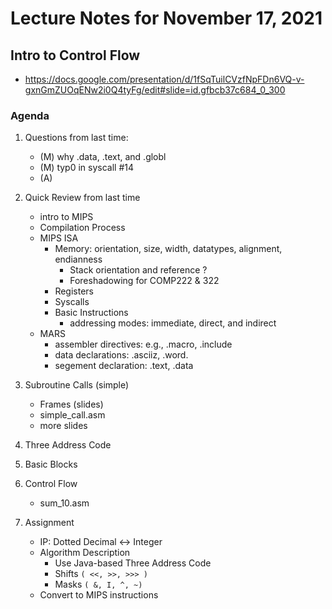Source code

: # Lecture Notes for November 17, 2021

## Intro to Control Flow
  - https://docs.google.com/presentation/d/1fSqTuilCVzfNpFDn6VQ-v-gxnGmZUOqENw2i0Q4tyFg/edit#slide=id.gfbcb37c684_0_300

### Agenda
 1. Questions from last time:
    - (M) why .data, .text, and .globl
    - (M) typ0 in syscall #14
    - (A)
 1. Quick Review from last time
    - intro to MIPS
    - Compilation Process
    - MIPS ISA
      - Memory: orientation, size, width, datatypes, alignment, endianness
        - Stack orientation and reference ?
        - Foreshadowing for COMP222 & 322
      - Registers
      - Syscalls
      - Basic Instructions
        - addressing modes: immediate, direct, and indirect
    - MARS
      - assembler directives: e.g., .macro, .include
      - data declarations: .asciiz, .word.
      - segement declaration: .text, .data


 1. Subroutine Calls (simple)
    - Frames (slides)
    - simple_call.asm
    - more slides
 1. Three Address Code
 1. Basic Blocks
 1. Control Flow
    - sum_10.asm

 1. Assignment
    - IP: Dotted Decimal <-> Integer
    - Algorithm Description
      - Use Java-based Three Address Code
      - Shifts ``( <<, >>, >>> )``
      - Masks  ``( &, I, ^, ~)``
    - Convert to MIPS instructions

===============

**WORK ORDER**: Your task is to reproduce every record exactly while omitting the pictures.

**RESPONSE BELOW**:
Source code

: # Lecture Notes for November 17, 2021

## Intro to Control Flow
  - https://docs.google.com/presentation/d/1fSqTuilCVzfNpFDn6VQ-v-gxnGmZUOqENw2i0Q4tyFg/edit#slide=id.gfbcb37c684_0_300

### Agenda
 1. Questions from last time:
    - (M) why .data, .text, and .globl
    - (M) typ0 in syscall #14
    - (A)
 1. Quick Review from last time
    - intro to MIPS
    - Compilation Process
    - MIPS ISA
      - Memory: orientation, size, width, datatypes, alignment, endianness
        - Stack orientation and reference ?
        - Foreshadowing for COMP222 & 322
      - Registers
      - Syscalls
      - Basic Instructions
        - addressing modes: immediate, direct, and indirect
    - MARS
      - assembler directives: e.g., .macro, .include
      - data declarations: .asciiz, .word.
      - segement declaration: .text, .data


 1. Subroutine Calls (simple)
    - Frames (slides)
    - simple_call.asm
    - more slides
 1. Three Address Code
 1. Basic Blocks
 1. Control Flow
    - sum_10.asm

 1. Assignment
    - IP: Dotted Decimal <-> Integer
    - Algorithm Description
      - Use Java-based Three Address Code
      - Shifts ``( <<, >>, >>> )``
      - Masks  ``( &, I, ^, ~)``
    - Convert to MIPS instructions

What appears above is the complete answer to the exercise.